▸ WORK REQUEST
Collect all lines containing the word "youtu" from the data.

LISTED RECORDS Start Marker

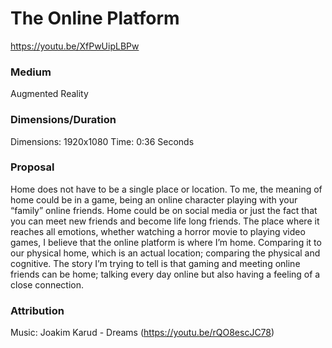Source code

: # The Online Platform

https://youtu.be/XfPwUipLBPw

### Medium

Augmented Reality

### Dimensions/Duration

Dimensions: 1920x1080
Time: 0:36 Seconds

### Proposal

Home does not have to be a single place or location. To me, the meaning of home could be in a game, being an online 
character playing with your “family” online friends. Home could be on social media or just the fact that you can meet 
new friends and become life long friends. The place where it reaches all emotions, whether watching a horror movie to 
playing video games, I believe that the online platform is where I’m home. Comparing it to our physical home, which is 
an actual location; comparing the physical and cognitive. The story I’m trying to tell is that gaming and meeting online 
friends can be home; talking every day online but also having a feeling of a close connection.

### Attribution

Music: Joakim Karud - Dreams (https://youtu.be/rQO8escJC78)
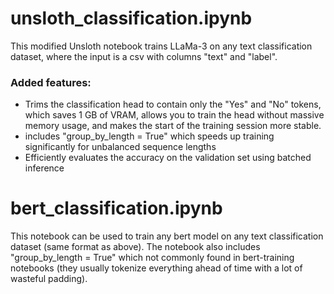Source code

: # unsloth_classification.ipynb

This modified Unsloth notebook trains LLaMa-3 on any text classification dataset, where the input is a csv with columns "text" and "label".

### Added features:

- Trims the classification head to contain only the "Yes" and "No" tokens, which saves 1 GB of VRAM, allows you to train the head without massive memory usage, and makes the start of the training session more stable.
- includes "group_by_length = True" which speeds up training significantly for unbalanced sequence lengths
- Efficiently evaluates the accuracy on the validation set using batched inference

# bert_classification.ipynb

This notebook can be used to train any bert model on any text classification dataset (same format as above). The notebook also includes "group_by_length = True" which not commonly found in bert-training notebooks (they usually tokenize everything ahead of time with a lot of wasteful padding).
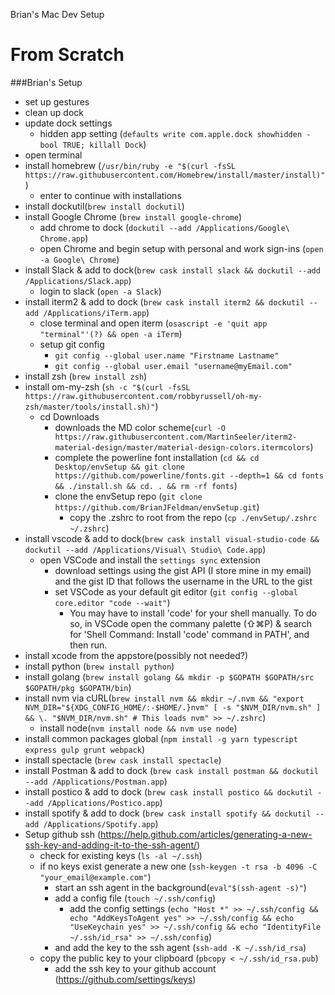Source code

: Brian's Mac Dev Setup

# From Scratch

###Brian's Setup

- set up gestures
- clean up dock
- update dock settings
  - hidden app setting (`defaults write com.apple.dock showhidden -bool TRUE; killall Dock`)
- open terminal
- install homebrew (`/usr/bin/ruby -e "$(curl -fsSL https://raw.githubusercontent.com/Homebrew/install/master/install)"`)
  - enter to continue with installations
- install dockutil(`brew install dockutil`)
- install Google Chrome (`brew install google-chrome`)
  - add chrome to dock (`dockutil --add /Applications/Google\ Chrome.app`)
  - open Chrome and begin setup with personal and work sign-ins (`open -a Google\ Chrome`)
- install Slack & add to dock(`brew cask install slack && dockutil --add /Applications/Slack.app`)
  - login to slack (`open -a Slack`)
- install iterm2 & add to dock (`brew cask install iterm2 && dockutil --add /Applications/iTerm.app`)
  - close terminal and open iterm (`osascript -e 'quit app "terminal"'(?) && open -a iTerm`)
  - setup git config
    - `git config --global user.name "Firstname Lastname"`
    - `git config --global user.email "username@myEmail.com"`
- install zsh (`brew install zsh`)
- install om-my-zsh (`sh -c "$(curl -fsSL https://raw.githubusercontent.com/robbyrussell/oh-my-zsh/master/tools/install.sh)"`)
  - cd Downloads
    - downloads the MD color scheme(`curl -O https://raw.githubusercontent.com/MartinSeeler/iterm2-material-design/master/material-design-colors.itermcolors`)
    - complete the powerline font installation (`cd && cd Desktop/envSetup && git clone https://github.com/powerline/fonts.git --depth=1 && cd fonts && ./install.sh && cd. . && rm -rf fonts`)
    - clone the envSetup repo (`git clone https://github.com/BrianJFeldman/envSetup.git`)
      - copy the .zshrc to root from the repo (`cp ./envSetup/.zshrc ~/.zshrc`)
- install vscode & add to dock(`brew cask install visual-studio-code && dockutil --add /Applications/Visual\ Studio\ Code.app`)
  - open VSCode and install the `settings sync` extension
    - download settings using the gist API (I store mine in my email) and the gist ID that follows the username in the URL to the gist
    - set VSCode as your default git editor (`git config --global core.editor "code --wait"`)
      - You may have to install 'code' for your shell manually. To do so, in VSCode open the commany palette (⇧⌘P) & search for 'Shell Command: Install 'code' command in PATH', and then run.
- install xcode from the appstore(possibly not needed?)
- install python (`brew install python`)
- install golang (`brew install golang && mkdir -p $GOPATH $GOPATH/src $GOPATH/pkg $GOPATH/bin`)
- install nvm via cURL(`brew install nvm && mkdir ~/.nvm && "export NVM_DIR="${XDG_CONFIG_HOME/:-$HOME/.}nvm" [ -s "$NVM_DIR/nvm.sh" ] && \. "$NVM_DIR/nvm.sh" # This loads nvm" >> ~/.zshrc`)
  - install node(`nvm install node && nvm use node`)
- install common packages global (`npm install -g yarn typescript express gulp grunt webpack`)
- install spectacle (`brew cask install spectacle`)
- install Postman & add to dock (`brew cask install postman && dockutil --add /Applications/Postman.app`)
- install postico & add to dock (`brew cask install postico && dockutil --add /Applications/Postico.app`)
- install spotify & add to dock (`brew cask install spotify && dockutil --add /Applications/Spotify.app`)
- Setup github ssh (https://help.github.com/articles/generating-a-new-ssh-key-and-adding-it-to-the-ssh-agent/)
  - check for existing keys (`ls -al ~/.ssh`)
  - if no keys exist generate a new one (`ssh-keygen -t rsa -b 4096 -C "your_email@example.com"`)
    - start an ssh agent in the background(`eval"$(ssh-agent -s)"`)
    - add a config file (`touch ~/.ssh/config`)
      - add the config settings (`echo "Host *" >> ~/.ssh/config && echo "AddKeysToAgent yes" >> ~/.ssh/config && echo "UseKeychain yes" >> ~/.ssh/config && echo "IdentityFile ~/.ssh/id_rsa" >> ~/.ssh/config`)
    - and add the key to the ssh agent (`ssh-add -K ~/.ssh/id_rsa`)
  - copy the public key to your clipboard (`pbcopy < ~/.ssh/id_rsa.pub`)
    - add the ssh key to your github account (https://github.com/settings/keys)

LISTED RECORDS End Marker

▸ SOLUTION
https://youtu.be/XfPwUipLBPw
Music: Joakim Karud - Dreams (https://youtu.be/rQO8escJC78)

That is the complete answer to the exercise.